(Excerpts from a dataset)
- - -
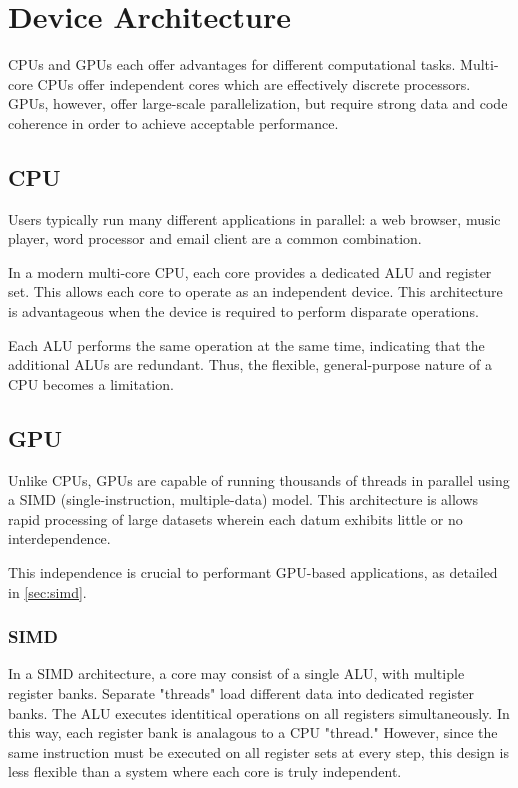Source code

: \chapter{Device Architecture} \label{ch:device architecture}

CPUs and GPUs each offer advantages for different computational tasks. Multi-core CPUs offer independent cores which are effectively discrete processors. GPUs, however, offer large-scale parallelization, but require strong data and code coherence in order to achieve acceptable performance.


\section{CPU}

Users typically run many different applications in parallel: a web browser, music player, word processor and email client are a common combination.

In a modern multi-core CPU, each core provides a dedicated ALU and register set. This allows each core to operate as an independent device. This architecture is advantageous when the device is required to perform disparate operations.

Each ALU performs the same operation at the same time, indicating that the additional ALUs are redundant. Thus, the flexible, general-purpose nature of a CPU becomes a limitation.

\section{GPU}

Unlike CPUs, GPUs are capable of running thousands of threads in parallel using a SIMD (single-instruction, multiple-data) model. This architecture is allows rapid processing of large datasets wherein each datum exhibits little or no interdependence. 

This independence is crucial to performant GPU-based applications, as detailed in \autoref{sec:simd}.

\subsection{SIMD}\label{sec:simd}

In a SIMD\cite{Massingill:2007:SAP:1772070.1772078} architecture, a core may consist of a single ALU, with multiple register banks. Separate "threads" load different data into dedicated register banks. The ALU executes identitical operations on all registers simultaneously. In this way, each register bank is analagous to a CPU "thread." However, since the same instruction must be executed on all register sets at every step, this design is less flexible than a system where each core is truly independent.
- - -
Check each line of the entries above for the string "applications", and return those that contain it.

Users typically run many different applications in parallel: a web browser, music player, word processor and email client are a common combination.
This independence is crucial to performant GPU-based applications, as detailed in \autoref{sec:simd}.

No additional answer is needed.